Return a copy of every line in the data below that contains "images".

Dataset entries
○ ○ ○ ○ ○
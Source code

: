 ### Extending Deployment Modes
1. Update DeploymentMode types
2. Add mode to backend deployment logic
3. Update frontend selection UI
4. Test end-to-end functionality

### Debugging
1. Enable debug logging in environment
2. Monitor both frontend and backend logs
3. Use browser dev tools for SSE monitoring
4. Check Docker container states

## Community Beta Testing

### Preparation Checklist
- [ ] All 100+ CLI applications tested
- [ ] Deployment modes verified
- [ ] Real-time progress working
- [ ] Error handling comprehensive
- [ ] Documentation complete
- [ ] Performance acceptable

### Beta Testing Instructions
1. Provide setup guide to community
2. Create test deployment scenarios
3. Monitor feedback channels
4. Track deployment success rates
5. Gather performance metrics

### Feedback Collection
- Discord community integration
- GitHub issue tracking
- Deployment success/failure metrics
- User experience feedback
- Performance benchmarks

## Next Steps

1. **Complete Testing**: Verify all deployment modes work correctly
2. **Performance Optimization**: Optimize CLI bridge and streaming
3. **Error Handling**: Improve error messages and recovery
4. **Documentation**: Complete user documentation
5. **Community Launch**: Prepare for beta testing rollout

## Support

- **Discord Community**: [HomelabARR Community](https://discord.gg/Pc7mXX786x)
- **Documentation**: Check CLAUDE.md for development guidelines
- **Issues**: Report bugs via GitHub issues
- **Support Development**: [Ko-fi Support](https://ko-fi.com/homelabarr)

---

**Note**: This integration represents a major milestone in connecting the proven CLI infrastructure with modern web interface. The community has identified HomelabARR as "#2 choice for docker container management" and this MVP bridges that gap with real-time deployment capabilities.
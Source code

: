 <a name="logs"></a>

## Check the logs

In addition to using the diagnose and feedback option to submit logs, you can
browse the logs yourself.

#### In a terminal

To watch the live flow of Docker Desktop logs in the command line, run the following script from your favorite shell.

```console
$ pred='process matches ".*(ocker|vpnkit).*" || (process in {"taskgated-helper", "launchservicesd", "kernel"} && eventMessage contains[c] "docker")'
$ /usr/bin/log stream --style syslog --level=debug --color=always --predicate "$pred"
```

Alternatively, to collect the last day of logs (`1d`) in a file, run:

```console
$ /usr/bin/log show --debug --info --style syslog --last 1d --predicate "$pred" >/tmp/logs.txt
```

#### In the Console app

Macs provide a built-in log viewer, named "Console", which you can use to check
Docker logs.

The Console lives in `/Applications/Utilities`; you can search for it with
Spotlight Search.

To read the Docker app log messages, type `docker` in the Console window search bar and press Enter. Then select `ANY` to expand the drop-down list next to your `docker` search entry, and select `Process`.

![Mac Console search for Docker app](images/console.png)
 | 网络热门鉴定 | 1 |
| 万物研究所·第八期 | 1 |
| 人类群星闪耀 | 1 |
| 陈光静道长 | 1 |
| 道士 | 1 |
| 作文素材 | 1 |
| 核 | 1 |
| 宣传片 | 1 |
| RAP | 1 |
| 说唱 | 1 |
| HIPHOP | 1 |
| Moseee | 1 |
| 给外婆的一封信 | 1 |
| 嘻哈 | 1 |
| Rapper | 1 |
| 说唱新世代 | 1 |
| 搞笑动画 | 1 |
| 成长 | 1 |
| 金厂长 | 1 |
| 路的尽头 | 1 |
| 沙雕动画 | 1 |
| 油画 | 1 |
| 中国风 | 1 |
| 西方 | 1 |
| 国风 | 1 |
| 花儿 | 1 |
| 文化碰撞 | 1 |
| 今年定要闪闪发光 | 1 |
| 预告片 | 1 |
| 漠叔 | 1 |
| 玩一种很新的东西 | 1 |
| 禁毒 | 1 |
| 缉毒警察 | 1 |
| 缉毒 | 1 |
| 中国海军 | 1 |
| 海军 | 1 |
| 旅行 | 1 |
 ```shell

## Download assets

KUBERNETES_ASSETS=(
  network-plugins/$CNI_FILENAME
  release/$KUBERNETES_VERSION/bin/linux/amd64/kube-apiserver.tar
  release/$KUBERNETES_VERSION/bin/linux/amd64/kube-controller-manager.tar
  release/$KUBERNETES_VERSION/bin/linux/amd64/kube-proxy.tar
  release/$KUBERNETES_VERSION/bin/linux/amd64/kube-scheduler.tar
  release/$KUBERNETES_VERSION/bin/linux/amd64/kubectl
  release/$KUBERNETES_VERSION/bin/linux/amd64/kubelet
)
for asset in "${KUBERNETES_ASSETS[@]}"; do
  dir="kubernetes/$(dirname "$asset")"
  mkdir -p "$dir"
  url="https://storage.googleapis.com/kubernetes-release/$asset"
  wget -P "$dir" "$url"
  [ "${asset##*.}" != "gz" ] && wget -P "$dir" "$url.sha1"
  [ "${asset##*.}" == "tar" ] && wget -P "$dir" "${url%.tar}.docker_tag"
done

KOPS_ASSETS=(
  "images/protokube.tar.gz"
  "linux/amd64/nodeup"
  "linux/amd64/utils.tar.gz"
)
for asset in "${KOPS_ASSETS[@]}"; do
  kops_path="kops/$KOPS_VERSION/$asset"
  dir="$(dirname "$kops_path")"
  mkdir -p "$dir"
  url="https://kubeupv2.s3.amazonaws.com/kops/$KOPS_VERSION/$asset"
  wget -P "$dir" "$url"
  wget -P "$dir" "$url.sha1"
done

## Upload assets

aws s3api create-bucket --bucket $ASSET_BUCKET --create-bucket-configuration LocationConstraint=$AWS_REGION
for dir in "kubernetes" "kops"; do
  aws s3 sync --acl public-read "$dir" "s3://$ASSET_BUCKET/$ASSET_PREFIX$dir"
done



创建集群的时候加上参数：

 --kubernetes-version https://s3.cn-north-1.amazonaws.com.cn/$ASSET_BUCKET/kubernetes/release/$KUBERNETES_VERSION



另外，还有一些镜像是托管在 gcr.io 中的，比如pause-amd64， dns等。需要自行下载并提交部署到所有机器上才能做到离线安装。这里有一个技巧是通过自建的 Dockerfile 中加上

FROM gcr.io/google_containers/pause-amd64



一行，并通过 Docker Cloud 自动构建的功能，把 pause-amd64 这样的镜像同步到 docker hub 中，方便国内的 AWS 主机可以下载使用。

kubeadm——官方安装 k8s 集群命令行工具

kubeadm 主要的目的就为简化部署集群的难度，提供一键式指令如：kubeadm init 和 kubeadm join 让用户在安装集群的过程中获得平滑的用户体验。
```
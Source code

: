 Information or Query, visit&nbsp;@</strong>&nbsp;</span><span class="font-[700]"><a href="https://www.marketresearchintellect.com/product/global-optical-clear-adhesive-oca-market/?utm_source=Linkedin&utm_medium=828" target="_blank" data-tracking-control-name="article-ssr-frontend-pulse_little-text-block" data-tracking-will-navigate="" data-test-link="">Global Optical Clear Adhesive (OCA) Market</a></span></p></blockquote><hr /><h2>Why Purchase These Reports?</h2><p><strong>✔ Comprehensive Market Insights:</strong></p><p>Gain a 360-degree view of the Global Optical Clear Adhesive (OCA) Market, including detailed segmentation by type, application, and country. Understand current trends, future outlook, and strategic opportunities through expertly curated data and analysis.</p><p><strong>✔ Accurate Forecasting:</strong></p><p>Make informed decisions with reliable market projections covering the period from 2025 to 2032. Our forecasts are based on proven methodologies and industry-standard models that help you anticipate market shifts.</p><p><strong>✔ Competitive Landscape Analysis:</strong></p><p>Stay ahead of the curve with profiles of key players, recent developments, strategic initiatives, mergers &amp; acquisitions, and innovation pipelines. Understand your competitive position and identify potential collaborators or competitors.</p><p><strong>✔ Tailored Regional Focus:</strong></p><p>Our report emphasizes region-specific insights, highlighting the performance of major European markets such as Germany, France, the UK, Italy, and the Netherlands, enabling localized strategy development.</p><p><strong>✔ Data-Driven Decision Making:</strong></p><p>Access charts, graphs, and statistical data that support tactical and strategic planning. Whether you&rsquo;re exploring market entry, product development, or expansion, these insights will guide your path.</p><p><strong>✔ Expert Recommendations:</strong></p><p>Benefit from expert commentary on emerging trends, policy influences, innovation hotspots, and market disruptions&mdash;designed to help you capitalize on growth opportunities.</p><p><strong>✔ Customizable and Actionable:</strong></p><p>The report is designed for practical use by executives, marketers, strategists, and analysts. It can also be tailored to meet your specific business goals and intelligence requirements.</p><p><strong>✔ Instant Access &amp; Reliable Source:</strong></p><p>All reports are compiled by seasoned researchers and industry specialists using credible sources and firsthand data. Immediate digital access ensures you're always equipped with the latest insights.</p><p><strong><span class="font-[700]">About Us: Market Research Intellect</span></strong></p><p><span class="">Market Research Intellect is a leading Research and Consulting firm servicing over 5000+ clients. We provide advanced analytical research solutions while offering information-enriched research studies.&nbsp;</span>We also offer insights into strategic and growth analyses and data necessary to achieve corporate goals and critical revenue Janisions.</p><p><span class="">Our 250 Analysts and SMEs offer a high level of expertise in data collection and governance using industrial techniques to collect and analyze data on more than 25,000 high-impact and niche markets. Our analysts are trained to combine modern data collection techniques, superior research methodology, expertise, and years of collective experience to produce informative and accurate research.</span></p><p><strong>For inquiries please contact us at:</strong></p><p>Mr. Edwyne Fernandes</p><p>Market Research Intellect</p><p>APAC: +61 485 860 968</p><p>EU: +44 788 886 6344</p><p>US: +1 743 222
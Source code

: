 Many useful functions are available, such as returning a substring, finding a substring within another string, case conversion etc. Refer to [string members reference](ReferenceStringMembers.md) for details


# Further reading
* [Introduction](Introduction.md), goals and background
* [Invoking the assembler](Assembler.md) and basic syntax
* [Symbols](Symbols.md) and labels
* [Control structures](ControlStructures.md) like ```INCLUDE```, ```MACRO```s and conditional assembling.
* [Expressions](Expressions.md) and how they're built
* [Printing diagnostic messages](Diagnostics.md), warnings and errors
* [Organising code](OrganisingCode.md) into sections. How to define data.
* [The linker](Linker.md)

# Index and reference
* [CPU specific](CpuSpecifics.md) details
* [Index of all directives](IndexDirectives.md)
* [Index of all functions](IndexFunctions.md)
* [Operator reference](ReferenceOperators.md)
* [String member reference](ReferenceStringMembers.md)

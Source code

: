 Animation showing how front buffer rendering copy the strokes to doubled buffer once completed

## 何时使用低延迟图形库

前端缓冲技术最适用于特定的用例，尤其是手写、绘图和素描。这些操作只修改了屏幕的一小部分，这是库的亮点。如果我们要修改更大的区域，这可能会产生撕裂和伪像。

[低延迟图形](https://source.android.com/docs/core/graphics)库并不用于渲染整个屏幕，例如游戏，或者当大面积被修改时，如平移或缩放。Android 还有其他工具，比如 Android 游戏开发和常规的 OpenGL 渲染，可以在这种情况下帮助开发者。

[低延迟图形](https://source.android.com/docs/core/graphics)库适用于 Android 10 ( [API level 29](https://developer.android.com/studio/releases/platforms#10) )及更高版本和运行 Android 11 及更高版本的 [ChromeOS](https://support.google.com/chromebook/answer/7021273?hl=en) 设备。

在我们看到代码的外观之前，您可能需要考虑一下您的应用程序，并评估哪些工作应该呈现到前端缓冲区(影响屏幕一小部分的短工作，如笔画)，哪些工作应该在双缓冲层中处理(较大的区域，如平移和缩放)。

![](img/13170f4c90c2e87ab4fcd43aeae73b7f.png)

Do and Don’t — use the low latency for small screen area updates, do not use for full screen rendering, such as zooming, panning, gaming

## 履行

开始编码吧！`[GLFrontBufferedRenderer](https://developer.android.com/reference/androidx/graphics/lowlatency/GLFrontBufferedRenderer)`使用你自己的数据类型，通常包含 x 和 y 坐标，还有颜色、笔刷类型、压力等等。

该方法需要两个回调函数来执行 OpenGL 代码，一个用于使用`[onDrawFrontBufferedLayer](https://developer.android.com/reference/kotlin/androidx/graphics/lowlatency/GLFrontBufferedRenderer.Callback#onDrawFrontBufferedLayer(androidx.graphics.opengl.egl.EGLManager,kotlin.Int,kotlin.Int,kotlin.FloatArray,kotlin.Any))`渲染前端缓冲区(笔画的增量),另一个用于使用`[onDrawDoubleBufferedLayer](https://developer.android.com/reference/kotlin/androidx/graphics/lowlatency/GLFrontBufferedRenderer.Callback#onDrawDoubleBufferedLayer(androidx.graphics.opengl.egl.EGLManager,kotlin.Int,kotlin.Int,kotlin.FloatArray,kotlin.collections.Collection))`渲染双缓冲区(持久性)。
○ ○ ○ ○ ○
SOLUTION TO THIS PROBLEM
![Mac Console search for Docker app](images/console.png)
  "images/protokube.tar.gz"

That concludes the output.